“Noi o-dia-mo il calcio moder-no!” è un coro degli ultras di molte squadre italiane. Quello che i tifosi detestano è l’attenzione sbilanciata verso il calcio in tv a discapito di quello da stadio, un orientamento che nei fatti si traduce, tra le altre cose, nel campionato spezzatino e nella delocalizzazione araba della Supercoppa italiana. Da anni ormai assistiamo a turni di campionato che partono il venerdì e finiscono il martedì dopo, con la domenica pomeriggio svuotata d’impegni. Da anni la coppa che mette di fronte vincitori del campionato e vincitori della Coppa Italia si gioca lontano – molto lontano – dal Belpaese. E ogni anno queste abitudini aumentano: perché accontentarsi del Monday Night quando possiamo giocare anche il martedì? Perché limitare la Supercoppa ad una sola partita quando possiamo farne una final four che comprenda anche la seconda della Serie A e la finalista della Coppa Italia?

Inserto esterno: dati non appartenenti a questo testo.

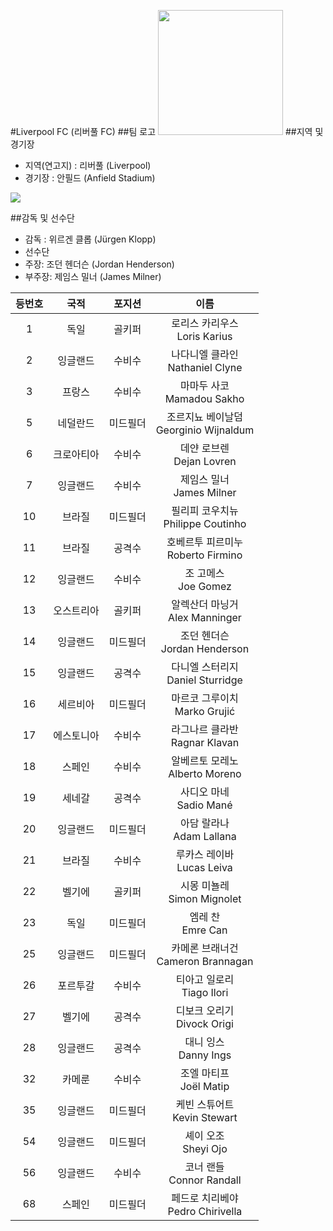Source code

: #Liverpool FC (리버풀 FC)
##팀 로고
<img width="200" src="https://lh3.googleusercontent.com/-TrtEHOgcMFE/AAAAAAAAAAI/AAAAAAABaus/7gBUqvDpeh0/s0-c-k-no-ns/photo.jpg">
##지역 및 경기장
 - 지역(연고지) : 리버풀 (Liverpool)
 - 경기장 : 안필드 (Anfield Stadium)

<img src="http://static.guim.co.uk/sys-images/Sport/Pix/pictures/2014/10/13/1413197912172/Anfield-014.jpg">

##감독 및 선수단
 - 감독 : 위르겐 클롭 (Jürgen Klopp)
 - 선수단
  - 주장: 조던 헨더슨 (Jordan Henderson)
  - 부주장: 제임스 밀너 (James Milner)

  | 등번호 |    국적    |  포지션  |                          이름                          |
|:------:|:----------:|:--------:|:------------------------------------------------------:|
|    1   |    독일    |  골키퍼  | 로리스 카리우스<br>Loris Karius |
|    2   |  잉글랜드  |  수비수  | 나다니엘 클라인<br>Nathaniel Clyne  |
|    3   |   프랑스   |  수비수  | 마마두 사코<br>Mamadou Sakho |
|    5   |  네덜란드  | 미드필더 | 조르지뇨 베이날덤<br>Georginio Wijnaldum |
|    6   | 크로아티아 |  수비수  | 데얀 로브렌<br>Dejan Lovren |
|    7   |  잉글랜드  |  수비수  | 제임스 밀너<br>James Milner |
|   10   |   브라질   | 미드필더 | 필리피 코우치뉴<br>Philippe Coutinho |
|   11   |   브라질   |  공격수  | 호베르투 피르미누<br>Roberto Firmino |
|   12   |  잉글랜드  |  수비수  | 조 고메스<br>Joe Gomez |
|   13   | 오스트리아 |  골키퍼  | 알렉산더 마닝거<br>Alex Manninger |
|   14   |  잉글랜드  | 미드필더 | 조던 헨더슨<br>Jordan Henderson |
|   15   |  잉글랜드  |  공격수  | 다니엘 스터리지<br>Daniel Sturridge |
|   16   |  세르비아  | 미드필더 | 마르코 그루이치<br>Marko Grujić |
|   17   | 에스토니아 |  수비수  | 라그나르 클라반<br>Ragnar Klavan |
|   18   |   스페인   |  수비수  | 알베르토 모레노<br>Alberto Moreno |
|   19   |   세네갈   |  공격수  | 사디오 마네<br>Sadio Mané |
|   20   |  잉글랜드  | 미드필더 | 아담 랄라나<br>Adam Lallana |
|   21   |   브라질   |  수비수  | 루카스 레이바<br>Lucas Leiva |
|   22   |   벨기에   |  골키퍼  | 시몽 미뇰레<br>Simon Mignolet |
|   23   |    독일    | 미드필더 | 엠레 찬<br>Emre Can |
|   25   |  잉글랜드  | 미드필더 | 카메론 브래너건<br>Cameron Brannagan |
|   26   |  포르투갈  |  수비수  | 티아고 일로리<br>Tiago Ilori |
|   27   |   벨기에   |  공격수  | 디보크 오리기<br>Divock Origi |
|   28   |  잉글랜드  |  공격수  | 대니 잉스<br>Danny Ings |
|   32   |   카메룬   |  수비수  | 조엘 마티프<br>Joël Matip |
|   35   |  잉글랜드  | 미드필더 | 케빈 스튜어트<br>Kevin Stewart |
|   54   |  잉글랜드  | 미드필더 | 셰이 오조<br>Sheyi Ojo |
|   56   |  잉글랜드  |  수비수  | 코너 랜들<br>Connor Randall |
|   68   |   스페인   | 미드필더 | 페드로 치리베야<br>Pedro Chirivella |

Un bel torneo con l’eccellenza italiana che ha luogo… negli Emirati Arabi o in Arabia Saudita.
Che cosa determina tutto questo? Perché non possiamo goderci la domenica pomeriggio allo stadio o in tv e la Supercoppa araba – anzi no, italiana… – in una delle nostre città?

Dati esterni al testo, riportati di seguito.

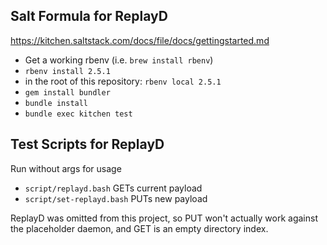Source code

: Salt Formula for ReplayD
------------------------
https://kitchen.saltstack.com/docs/file/docs/gettingstarted.md
* Get a working rbenv (i.e. `brew install rbenv`)
* `rbenv install 2.5.1`
* in the root of this repository: `rbenv local 2.5.1`
* `gem install bundler`
* `bundle install`
* `bundle exec kitchen test`

Test Scripts for ReplayD
------------------------
Run without args for usage
* `script/replayd.bash` GETs current payload
* `script/set-replayd.bash` PUTs new payload

ReplayD was omitted from this project, so PUT won't actually work against the placeholder daemon, and GET is an empty directory index. 

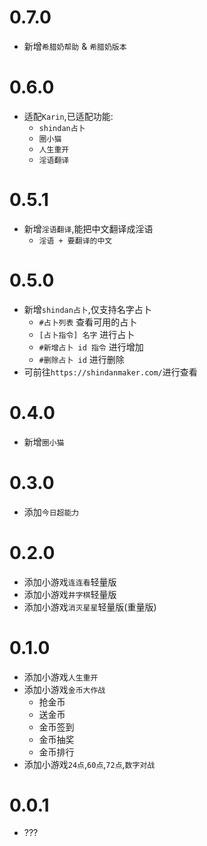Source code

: # 0.7.0

* 新增`希腊奶帮助` & `希腊奶版本`

# 0.6.0

* 适配`Karin`,已适配功能:
  * `shindan占卜`
  * `圈小猫`
  * `人生重开`
  * `淫语翻译`

# 0.5.1

* 新增`淫语翻译`,能把中文翻译成淫语
  * `淫语 + 要翻译的中文`

# 0.5.0

* 新增`shindan占卜`,仅支持名字占卜
  * `#占卜列表` 查看可用的占卜
  * `[占卜指令] 名字` 进行占卜
  * `#新增占卜 id 指令` 进行增加
  * `#删除占卜 id` 进行删除
* 可前往`https://shindanmaker.com/`进行查看

# 0.4.0

* 新增`圈小猫`

# 0.3.0

* 添加`今日超能力`

# 0.2.0

* 添加小游戏`连连看`轻量版
* 添加小游戏`井字棋`轻量版
* 添加小游戏`消灭星星`轻量版(重量版)

# 0.1.0

* 添加小游戏`人生重开`
* 添加小游戏`金币大作战`
  * 抢金币
  * 送金币
  * 金币签到
  * 金币抽奖
  * 金币排行
* 添加小游戏`24点`,`60点`,`72点`,`数字对战`

# 0.0.1

* ???

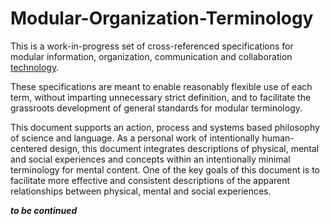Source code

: # Modular-Organization-Terminology
This is a work-in-progress set of cross-referenced specifications for modular information, organization, communication and collaboration [technology](https://github.com/gcassel/Modular-Organization-Terminology/blob/master/terms/technology.md). 

 These specifications are meant to enable reasonably flexible use of each term, without imparting unnecessary strict definition, and to facilitate the grassroots development of general standards for modular terminology.

This document supports an action, process and systems based philosophy of science and language.  As a personal work of intentionally human-centered design, this document integrates descriptions of physical, mental and social experiences and concepts within an intentionally minimal terminology for mental content.  One of the key goals of this document is to facilitate more effective and consistent descriptions of the apparent relationships between physical, mental and social experiences.

***to be continued***
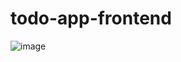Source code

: # todo-app-frontend
![image](https://user-images.githubusercontent.com/69903318/205874954-6ba503cc-e1e2-47a4-916a-eafdde687954.png)
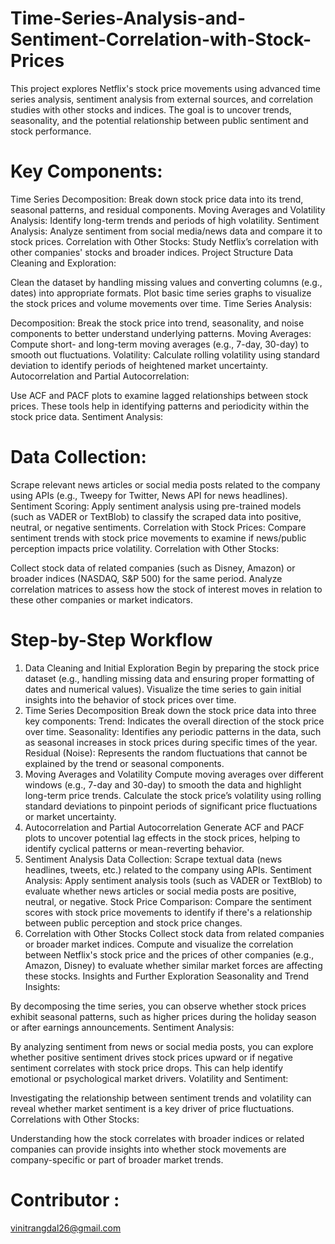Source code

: # Time-Series-Analysis-and-Sentiment-Correlation-with-Stock-Prices
This project explores Netflix's stock price movements using advanced time series analysis, sentiment analysis from external sources, and correlation studies with other stocks and indices. The goal is to uncover trends, seasonality, and the potential relationship between public sentiment and stock performance.

# Key Components:
Time Series Decomposition: Break down stock price data into its trend, seasonal patterns, and residual components.
Moving Averages and Volatility Analysis: Identify long-term trends and periods of high volatility.
Sentiment Analysis: Analyze sentiment from social media/news data and compare it to stock prices.
Correlation with Other Stocks: Study Netflix’s correlation with other companies' stocks and broader indices.
Project Structure
Data Cleaning and Exploration:

Clean the dataset by handling missing values and converting columns (e.g., dates) into appropriate formats.
Plot basic time series graphs to visualize the stock prices and volume movements over time.
Time Series Analysis:

Decomposition: Break the stock price into trend, seasonality, and noise components to better understand underlying patterns.
Moving Averages: Compute short- and long-term moving averages (e.g., 7-day, 30-day) to smooth out fluctuations.
Volatility: Calculate rolling volatility using standard deviation to identify periods of heightened market uncertainty.
Autocorrelation and Partial Autocorrelation:

Use ACF and PACF plots to examine lagged relationships between stock prices. These tools help in identifying patterns and periodicity within the stock price data.
Sentiment Analysis:

# Data Collection:
Scrape relevant news articles or social media posts related to the company using APIs (e.g., Tweepy for Twitter, News API for news headlines).
Sentiment Scoring: Apply sentiment analysis using pre-trained models (such as VADER or TextBlob) to classify the scraped data into positive, neutral, or negative sentiments.
Correlation with Stock Prices: Compare sentiment trends with stock price movements to examine if news/public perception impacts price volatility.
Correlation with Other Stocks:

Collect stock data of related companies (such as Disney, Amazon) or broader indices (NASDAQ, S&P 500) for the same period.
Analyze correlation matrices to assess how the stock of interest moves in relation to these other companies or market indicators.

# Step-by-Step Workflow

1. Data Cleaning and Initial Exploration
Begin by preparing the stock price dataset (e.g., handling missing data and ensuring proper formatting of dates and numerical values).
Visualize the time series to gain initial insights into the behavior of stock prices over time.
2. Time Series Decomposition
Break down the stock price data into three key components:
Trend: Indicates the overall direction of the stock price over time.
Seasonality: Identifies any periodic patterns in the data, such as seasonal increases in stock prices during specific times of the year.
Residual (Noise): Represents the random fluctuations that cannot be explained by the trend or seasonal components.
3. Moving Averages and Volatility
Compute moving averages over different windows (e.g., 7-day and 30-day) to smooth the data and highlight long-term price trends.
Calculate the stock price’s volatility using rolling standard deviations to pinpoint periods of significant price fluctuations or market uncertainty.
4. Autocorrelation and Partial Autocorrelation
Generate ACF and PACF plots to uncover potential lag effects in the stock prices, helping to identify cyclical patterns or mean-reverting behavior.
5. Sentiment Analysis
Data Collection: Scrape textual data (news headlines, tweets, etc.) related to the company using APIs.
Sentiment Analysis: Apply sentiment analysis tools (such as VADER or TextBlob) to evaluate whether news articles or social media posts are positive, neutral, or negative.
Stock Price Comparison: Compare the sentiment scores with stock price movements to identify if there's a relationship between public perception and stock price changes.
6. Correlation with Other Stocks
Collect stock data from related companies or broader market indices.
Compute and visualize the correlation between Netflix's stock price and the prices of other companies (e.g., Amazon, Disney) to evaluate whether similar market forces are affecting these stocks.
Insights and Further Exploration
Seasonality and Trend Insights:

By decomposing the time series, you can observe whether stock prices exhibit seasonal patterns, such as higher prices during the holiday season or after earnings announcements.
Sentiment Analysis:

By analyzing sentiment from news or social media posts, you can explore whether positive sentiment drives stock prices upward or if negative sentiment correlates with stock price drops. This can help identify emotional or psychological market drivers.
Volatility and Sentiment:

Investigating the relationship between sentiment trends and volatility can reveal whether market sentiment is a key driver of price fluctuations.
Correlations with Other Stocks:

Understanding how the stock correlates with broader indices or related companies can provide insights into whether stock movements are company-specific or part of broader market trends.


# Contributor :
vinitrangdal26@gmail.com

Per il vil danaro, naturalmente. Gira e rigira si finisce sempre lì. Cosa garantisce alti guadagni? Il tifoso che va allo stadio a seguire una partita o quello che in tv, col campionato spalmato su tutto il week-end e oltre, può guardarsele quasi tutte? Di fatto, il primo paga quella partita mentre il secondo, appunto, quasi tutte. Pecunia non olet e allora anche i dollari sauditi vengono molto apprezzati. Pazienza se provengono da un paese che nega i diritti civili, pazienza se i tifosi italici non possono seguire la loro squadra nella semifinale della Supercoppa, se la guardino TV e già che ci sono si guardino magari anche l’altra semifinale e poi la finale.

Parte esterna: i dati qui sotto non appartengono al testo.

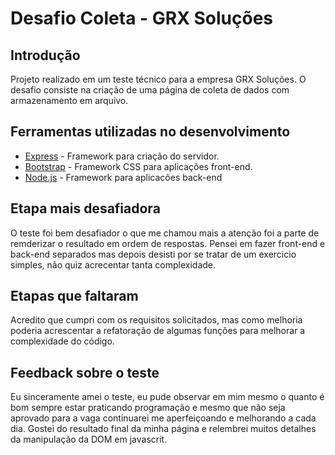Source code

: # Desafio Coleta - GRX Soluções

## Introdução

Projeto realizado em um teste técnico para a empresa GRX Soluções. O desafio consiste na criação de uma página de coleta de dados com armazenamento em arquivo.

## Ferramentas utilizadas no desenvolvimento

- [Express](https://expressjs.com/pt-br/) - Framework para criação do servidor.
- [Bootstrap](https://getbootstrap.com/) - Framework CSS para aplicações front-end.
- [Node.js](https://nodejs.org/en/) - Framework para aplicacões back-end

## Etapa mais desafiadora

O teste foi bem desafiador o que me chamou mais a atenção foi a parte de remderizar o resultado em ordem de respostas. Pensei em fazer front-end e back-end separados mas depois desisti por se tratar de um exercicio simples, não quiz acrecentar tanta complexidade.

## Etapas que faltaram

Acredito que cumpri com os requisitos solicitados, mas como melhoria poderia acrescentar a refatoração de algumas funções para melhorar a complexidade do código.

## Feedback sobre o teste

Eu sinceramente amei o teste, eu pude observar em mim mesmo o quanto é bom sempre estar praticando programação e mesmo que não seja aprovado para a vaga continuarei me aperfeiçoando e melhorando a cada dia.
Gostei do resultado final da minha página e relembrei muitos detalhes da manipulação da DOM em javascrit.
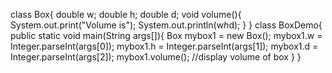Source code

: class Box{
	double w; double h; double d;
	void volume(){
		System.out.print("Volume is");
		System.out.println(w*h*d);
	}
}
class BoxDemo{
	public static void main(String args[]){
		Box mybox1 =  new Box();
		mybox1.w = Integer.parseInt(args[0]);
		mybox1.h = Integer.parseInt(args[1]);
		mybox1.d = Integer.parseInt(args[2]);
		mybox1.volume(); //display  volume of box
	}
}
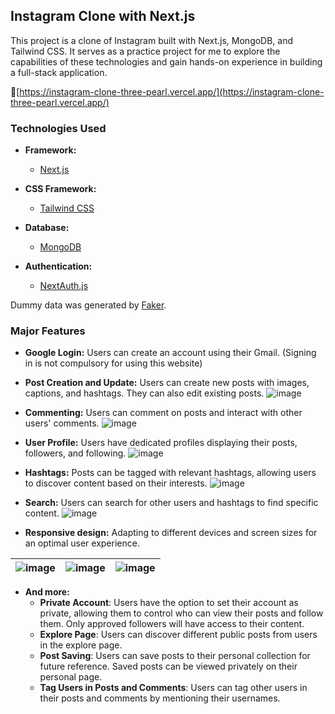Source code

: 
## Instagram Clone with Next.js

This project is a clone of Instagram built with Next.js, MongoDB, and Tailwind CSS. It serves as a practice project for me to explore the capabilities of these technologies and gain hands-on experience in building a full-stack application.

[](https://emojipedia.org/link)
 🔗[https://instagram-clone-three-pearl.vercel.app/](https://instagram-clone-three-pearl.vercel.app/)

### Technologies Used
* **Framework:**
    * [Next.js](https://nextjs.org/)
   
* **CSS Framework:**
    * [Tailwind CSS](https://tailwindcss.com/)

 * **Database:**
    * [MongoDB](https://www.mongodb.com/)
    
 * **Authentication:**
    * [NextAuth.js](https://next-auth.js.org/)

Dummy data was generated by [Faker](https://fakerjs.dev/).

### Major Features

* **Google Login:** Users can create an account using their Gmail. (Signing in is not compulsory for using this website)

* **Post Creation and Update:** Users can create new posts with images, captions, and hashtags. They can also edit existing posts.
![image](https://github.com/mlchanjc/instagram-clone/assets/86033374/36c585fe-4200-405b-82c6-ebf029f03813)

* **Commenting:** Users can comment on posts and interact with other users' comments.
![image](https://github.com/mlchanjc/instagram-clone/assets/86033374/e7e49910-92ff-4013-a156-7b9e8bf77561)

* **User Profile:** Users have dedicated profiles displaying their posts, followers, and following.
![image](https://github.com/mlchanjc/instagram-clone/assets/86033374/158355b8-8879-4067-9a21-c40455b07939)

* **Hashtags:** Posts can be tagged with relevant hashtags, allowing users to discover content based on their interests.
![image](https://github.com/mlchanjc/instagram-clone/assets/86033374/589312a9-d923-44cb-aead-310c89a645e6)

* **Search:** Users can search for other users and hashtags to find specific content.
![image](https://github.com/mlchanjc/instagram-clone/assets/86033374/6bccf490-eb53-4d57-a411-4c058990a817)

* **Responsive design:** Adapting to different devices and screen sizes for an optimal user experience.

| ![image](https://github.com/mlchanjc/instagram-clone/assets/86033374/0d585729-3c1c-4f8c-837a-ba55c34c17a1) | ![image](https://github.com/mlchanjc/instagram-clone/assets/86033374/c33bf24e-93cc-4e5e-853a-da5d91c0b61b) | ![image](https://github.com/mlchanjc/instagram-clone/assets/86033374/920ab6db-efb4-45a4-bda0-0c7368d8c5fe) |
|--|--|--|

* **And more:** 
	- **Private Account**: Users have the option to set their account as private, allowing them to control who can view their posts and follow them. Only approved followers will have access to their content.
	- **Explore Page**: Users can discover different public posts from users in the explore page.
	- **Post Saving**: Users can save posts to their personal collection for future reference. Saved posts can be viewed privately on their personal page.
	- **Tag Users in Posts and Comments**: Users can tag other users in their posts and comments by mentioning their usernames.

Del resto, i vertici della Serie A non stanno facendo niente di diverso dall’organizzazione mondiale di cui fanno parte. I Mondiali in Qatar resteranno per sempre il fiore all’occhiello della FIFA di Infantino, con gli stadi costruiti col sangue degli operai in letterali cattedrali nel deserto.
Ora, senza tirare in ballo diritti civili e sicurezza sul lavoro, tra la tradizione di sostenere la propria squadra in casa e in trasferta e la scelta di seguire tutto dove arrivano più soldi, non c’è partita. Business batte Tradizione 4-0. Brutto, ingiusto, ma inevitabile. Golia batte Davide, questa è la realtà ed è così ovunque.
No, non dovunque. La Germania ha detto no.
Come riportato da ilpost.it, i tifosi tedeschi hanno messo in campo diverse forme di protesta coordinate per impedire l’ingresso nelle società di fondi d’investimento stranieri, come l’americano Blackstone e il britannico CVC. La DFL (la Lega Calcio tedesca) aveva previsto un accordo in base al quale avrebbe ceduto l’8% dei ricavi futuri da sponsorizzazioni e diritti televisivi per un ventennio a fronte della disponibilità immediata di liquidi per un miliardo di euro. Il tifo organizzato si è messo di traverso, temendo un incremento dei costi dei biglietti, lo spostamento di partite all’estero e la distribuzione su diverse giornate dei turni di campionato. Esattamente quello che succede nella nostra Serie A.
Come hanno potuto fermare l’accordo? Partendo da una posizione di forza che non ha eguali negli altri campionati europei. La regola del “50+1” prevede che le quote di maggioranza di ciascun club non possano essere detenute da un singolo soggetto, ma da più soci tra cui i tifosi stessi. Oltre alla presenza nelle proprietà dei club, i supporter sono poi organizzati a livello sindacale in “Unsere Kurve” (La nostra curva”), un sistema che permette di coordinare le forme di protesta mirate a far sospendere le partite. Una manovra illegale ma per nulla violenta. Gli strumenti di lotta sono il lancio di palline da tennis e di monete di cioccolata (sì, proprio come quelle che si trovano nelle calze della Befana), al massimo l’utilizzo di macchinine telecomandate munite di fumogeno. Nessun razzo, nessuna bomba carta, ma espedienti utili a ritardare l’inizio delle partite fino alla sospensione. I fondi d’investimento hanno visto una potenziale perdita di credibilità del prodotto televisivo e hanno così rinunciato all’accordo. Davide ha battuto Golia, la tradizione ha respinto il business, senza alcuna violenza. Perché da noi non succede mai?